In parallel with the discussions on the nature of the reproducibility problem, and the importance of improvement, there has also been many publications on concrete strategies and solutions to improve the state of reproducibility. Two essential pre-requisites for reproducibility (that each have received a slate of high-profile publications) are the public availability of data (PMID:21310971, DOI:10.1096/fj.12-218164) and code (PMID:22358837,23236269, 21330998). In addition to this, a reproducible analysis requires all parameters and program versions of the whole analysis workflow to be precisely specified (REF?). Although it is possible to track the input data and analysis scripts used to generate every final and intermediate data file, doing this manually while working on the command line is typically both very time-consuming and error-prone (10.1145/1376616.1376747). It is therefore advised to do this in a more structured and automated manner. This can be done on the command line using e.g. makefiles, but requires a certain level of technical expertise (10.1109/SECSE.2009.5069157). A more accessible alternative is graphical interface platforms that do automatic tracking to ensure data and analysis provenance for whole customizable workflows, which are available both in web-based (PMID:16169926) and desktop versions (PMID:16642009).

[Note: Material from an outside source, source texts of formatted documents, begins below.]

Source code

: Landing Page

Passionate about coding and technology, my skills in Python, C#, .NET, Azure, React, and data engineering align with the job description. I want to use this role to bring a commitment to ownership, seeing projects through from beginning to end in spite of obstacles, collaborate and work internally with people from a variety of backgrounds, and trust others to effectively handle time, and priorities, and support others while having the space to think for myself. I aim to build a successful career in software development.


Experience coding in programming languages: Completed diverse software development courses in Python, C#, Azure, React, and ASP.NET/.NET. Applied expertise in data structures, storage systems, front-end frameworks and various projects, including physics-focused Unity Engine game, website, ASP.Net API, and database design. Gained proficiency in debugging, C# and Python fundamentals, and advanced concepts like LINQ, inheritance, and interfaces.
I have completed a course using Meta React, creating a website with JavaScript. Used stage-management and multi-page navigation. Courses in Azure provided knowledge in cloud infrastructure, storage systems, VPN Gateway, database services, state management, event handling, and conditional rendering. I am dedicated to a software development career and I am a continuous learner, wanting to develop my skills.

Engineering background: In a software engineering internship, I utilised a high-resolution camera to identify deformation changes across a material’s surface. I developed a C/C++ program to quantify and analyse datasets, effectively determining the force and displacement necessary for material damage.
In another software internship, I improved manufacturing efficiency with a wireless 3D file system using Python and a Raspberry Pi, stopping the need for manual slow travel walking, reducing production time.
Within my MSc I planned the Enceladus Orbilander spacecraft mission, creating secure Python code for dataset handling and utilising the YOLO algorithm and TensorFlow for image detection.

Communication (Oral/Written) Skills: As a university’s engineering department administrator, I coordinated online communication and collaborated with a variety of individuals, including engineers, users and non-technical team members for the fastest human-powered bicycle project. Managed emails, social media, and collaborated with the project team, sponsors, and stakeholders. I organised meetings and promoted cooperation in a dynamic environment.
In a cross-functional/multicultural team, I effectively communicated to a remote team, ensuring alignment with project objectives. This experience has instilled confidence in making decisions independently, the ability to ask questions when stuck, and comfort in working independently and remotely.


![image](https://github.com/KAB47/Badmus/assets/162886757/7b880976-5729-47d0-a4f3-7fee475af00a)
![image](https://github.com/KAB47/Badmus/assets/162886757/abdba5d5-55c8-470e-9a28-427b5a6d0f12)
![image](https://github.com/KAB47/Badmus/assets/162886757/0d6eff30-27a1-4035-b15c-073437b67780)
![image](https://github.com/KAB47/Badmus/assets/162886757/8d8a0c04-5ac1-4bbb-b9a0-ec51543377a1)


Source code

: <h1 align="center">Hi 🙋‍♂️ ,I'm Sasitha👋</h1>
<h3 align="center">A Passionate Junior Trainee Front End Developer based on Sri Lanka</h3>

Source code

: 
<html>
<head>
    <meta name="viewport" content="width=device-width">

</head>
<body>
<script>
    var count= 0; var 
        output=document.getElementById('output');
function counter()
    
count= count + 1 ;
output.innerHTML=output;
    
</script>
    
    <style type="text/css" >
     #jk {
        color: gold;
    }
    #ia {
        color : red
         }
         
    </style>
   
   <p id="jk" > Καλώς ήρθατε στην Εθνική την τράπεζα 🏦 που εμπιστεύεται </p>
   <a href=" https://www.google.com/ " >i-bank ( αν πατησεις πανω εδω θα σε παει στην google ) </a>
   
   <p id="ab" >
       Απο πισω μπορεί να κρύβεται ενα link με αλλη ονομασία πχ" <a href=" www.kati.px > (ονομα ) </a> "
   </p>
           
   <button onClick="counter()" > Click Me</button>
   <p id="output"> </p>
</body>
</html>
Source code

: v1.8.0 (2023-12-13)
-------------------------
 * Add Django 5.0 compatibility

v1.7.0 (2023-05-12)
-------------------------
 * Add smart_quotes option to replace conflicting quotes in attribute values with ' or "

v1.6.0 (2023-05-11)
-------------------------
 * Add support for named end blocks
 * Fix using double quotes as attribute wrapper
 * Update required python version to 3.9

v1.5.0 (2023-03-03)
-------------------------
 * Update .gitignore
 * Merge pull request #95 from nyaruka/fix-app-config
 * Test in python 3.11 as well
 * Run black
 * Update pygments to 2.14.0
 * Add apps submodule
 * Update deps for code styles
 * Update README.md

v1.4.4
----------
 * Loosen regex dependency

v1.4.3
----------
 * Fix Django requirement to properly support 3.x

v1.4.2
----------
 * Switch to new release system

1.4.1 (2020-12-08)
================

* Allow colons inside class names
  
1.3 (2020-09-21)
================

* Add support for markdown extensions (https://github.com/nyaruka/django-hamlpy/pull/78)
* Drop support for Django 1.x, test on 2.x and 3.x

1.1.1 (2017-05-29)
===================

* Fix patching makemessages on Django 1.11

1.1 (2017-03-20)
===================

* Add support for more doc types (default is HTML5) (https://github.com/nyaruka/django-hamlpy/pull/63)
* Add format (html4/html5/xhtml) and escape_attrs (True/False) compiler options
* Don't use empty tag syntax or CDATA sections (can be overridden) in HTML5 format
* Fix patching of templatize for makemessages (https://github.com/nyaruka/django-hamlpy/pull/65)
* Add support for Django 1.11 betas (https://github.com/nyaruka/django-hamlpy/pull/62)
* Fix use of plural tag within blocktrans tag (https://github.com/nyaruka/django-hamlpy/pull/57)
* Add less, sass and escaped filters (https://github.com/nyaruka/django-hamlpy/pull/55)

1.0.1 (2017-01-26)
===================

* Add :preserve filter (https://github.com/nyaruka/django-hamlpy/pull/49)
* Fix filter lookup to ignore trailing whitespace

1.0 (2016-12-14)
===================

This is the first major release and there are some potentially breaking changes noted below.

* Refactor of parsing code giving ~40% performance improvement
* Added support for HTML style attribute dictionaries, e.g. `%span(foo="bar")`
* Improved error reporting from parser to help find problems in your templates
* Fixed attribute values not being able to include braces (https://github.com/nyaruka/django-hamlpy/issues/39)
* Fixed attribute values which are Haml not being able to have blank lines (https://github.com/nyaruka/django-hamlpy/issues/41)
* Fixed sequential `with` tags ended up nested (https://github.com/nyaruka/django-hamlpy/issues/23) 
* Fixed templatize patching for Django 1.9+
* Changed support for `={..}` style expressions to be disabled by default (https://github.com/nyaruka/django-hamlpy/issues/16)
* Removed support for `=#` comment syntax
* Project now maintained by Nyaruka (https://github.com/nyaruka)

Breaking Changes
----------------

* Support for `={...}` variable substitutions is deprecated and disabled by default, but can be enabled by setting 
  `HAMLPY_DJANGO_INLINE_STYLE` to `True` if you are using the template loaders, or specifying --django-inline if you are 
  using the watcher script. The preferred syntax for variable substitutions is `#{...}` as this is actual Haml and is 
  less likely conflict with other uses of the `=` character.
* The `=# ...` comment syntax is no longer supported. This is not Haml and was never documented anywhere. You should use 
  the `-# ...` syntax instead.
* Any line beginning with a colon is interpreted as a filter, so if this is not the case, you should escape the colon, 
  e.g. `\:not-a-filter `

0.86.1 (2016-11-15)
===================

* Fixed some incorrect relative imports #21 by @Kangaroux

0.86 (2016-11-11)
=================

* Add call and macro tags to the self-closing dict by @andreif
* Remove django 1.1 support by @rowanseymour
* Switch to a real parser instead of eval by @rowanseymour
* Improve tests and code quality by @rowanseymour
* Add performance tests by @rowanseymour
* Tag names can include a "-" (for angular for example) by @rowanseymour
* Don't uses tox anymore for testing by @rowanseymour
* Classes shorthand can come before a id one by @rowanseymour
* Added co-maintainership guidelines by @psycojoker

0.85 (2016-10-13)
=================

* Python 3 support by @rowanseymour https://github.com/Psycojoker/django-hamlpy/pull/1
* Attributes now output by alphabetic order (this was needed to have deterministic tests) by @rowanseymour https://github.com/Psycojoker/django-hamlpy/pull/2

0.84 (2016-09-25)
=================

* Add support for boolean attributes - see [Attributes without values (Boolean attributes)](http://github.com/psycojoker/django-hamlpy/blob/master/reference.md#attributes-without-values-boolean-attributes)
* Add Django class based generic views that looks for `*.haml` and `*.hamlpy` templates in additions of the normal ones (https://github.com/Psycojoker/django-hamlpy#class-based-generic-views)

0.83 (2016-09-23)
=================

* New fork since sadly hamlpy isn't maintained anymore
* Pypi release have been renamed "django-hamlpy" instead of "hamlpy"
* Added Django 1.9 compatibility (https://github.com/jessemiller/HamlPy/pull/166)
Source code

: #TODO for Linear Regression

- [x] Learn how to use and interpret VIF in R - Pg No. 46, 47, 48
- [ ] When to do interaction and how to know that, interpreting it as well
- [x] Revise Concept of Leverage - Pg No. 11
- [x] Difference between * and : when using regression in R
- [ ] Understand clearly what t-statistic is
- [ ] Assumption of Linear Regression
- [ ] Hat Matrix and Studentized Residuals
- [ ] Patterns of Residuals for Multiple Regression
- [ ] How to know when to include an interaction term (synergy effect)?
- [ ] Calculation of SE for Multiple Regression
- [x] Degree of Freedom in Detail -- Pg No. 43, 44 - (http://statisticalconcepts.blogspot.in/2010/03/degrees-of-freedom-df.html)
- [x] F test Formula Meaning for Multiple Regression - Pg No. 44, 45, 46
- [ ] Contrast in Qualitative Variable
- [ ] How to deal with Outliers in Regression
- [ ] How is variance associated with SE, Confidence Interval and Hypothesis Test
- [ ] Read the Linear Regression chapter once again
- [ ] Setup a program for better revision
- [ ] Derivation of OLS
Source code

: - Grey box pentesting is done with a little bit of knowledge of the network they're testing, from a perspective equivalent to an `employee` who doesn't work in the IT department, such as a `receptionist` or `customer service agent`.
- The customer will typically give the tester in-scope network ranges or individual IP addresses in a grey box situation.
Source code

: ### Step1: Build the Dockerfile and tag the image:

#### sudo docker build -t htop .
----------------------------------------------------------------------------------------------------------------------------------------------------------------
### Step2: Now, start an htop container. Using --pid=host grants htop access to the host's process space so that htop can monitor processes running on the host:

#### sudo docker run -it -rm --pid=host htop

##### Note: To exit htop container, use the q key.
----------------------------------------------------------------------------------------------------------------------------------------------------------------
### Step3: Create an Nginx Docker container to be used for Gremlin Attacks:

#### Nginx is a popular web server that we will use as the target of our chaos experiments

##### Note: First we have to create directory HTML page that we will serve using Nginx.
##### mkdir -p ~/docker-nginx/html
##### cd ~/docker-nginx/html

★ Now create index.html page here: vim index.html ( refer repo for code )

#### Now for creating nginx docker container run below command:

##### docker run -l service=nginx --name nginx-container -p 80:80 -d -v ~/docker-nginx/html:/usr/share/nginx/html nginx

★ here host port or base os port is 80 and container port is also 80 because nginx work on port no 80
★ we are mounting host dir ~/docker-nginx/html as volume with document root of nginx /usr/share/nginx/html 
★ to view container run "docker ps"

With analyses being performed in a reproducible manner, the next step is to integrate this information on availability and reproducibility into publications. There are a few alternatives available for integrating text and reproducible analyses, such as an add-in to allow integration of GenePattern analyses into Microsoft Word (PMID:20093459), the Sweave module (10.1007/978-3-642-57489-4_89) that allows integration of R code into text documents, as well as Galaxy Pages that allows Galaxy analysis workflows to be integrated into online text documents (PMID:20738864).
When data and code is available, and the analysis is described appropriately, the next thing to be desired is that the code and data is of as high quality as possible. Several publications have been discussing good software development practices in a setting of reproducibility and reuse (PMID:20944712, arXiv:1210.0530), including advices on how data can be represented and shared in order to support reuse (10.7287/peerj.preprints.7).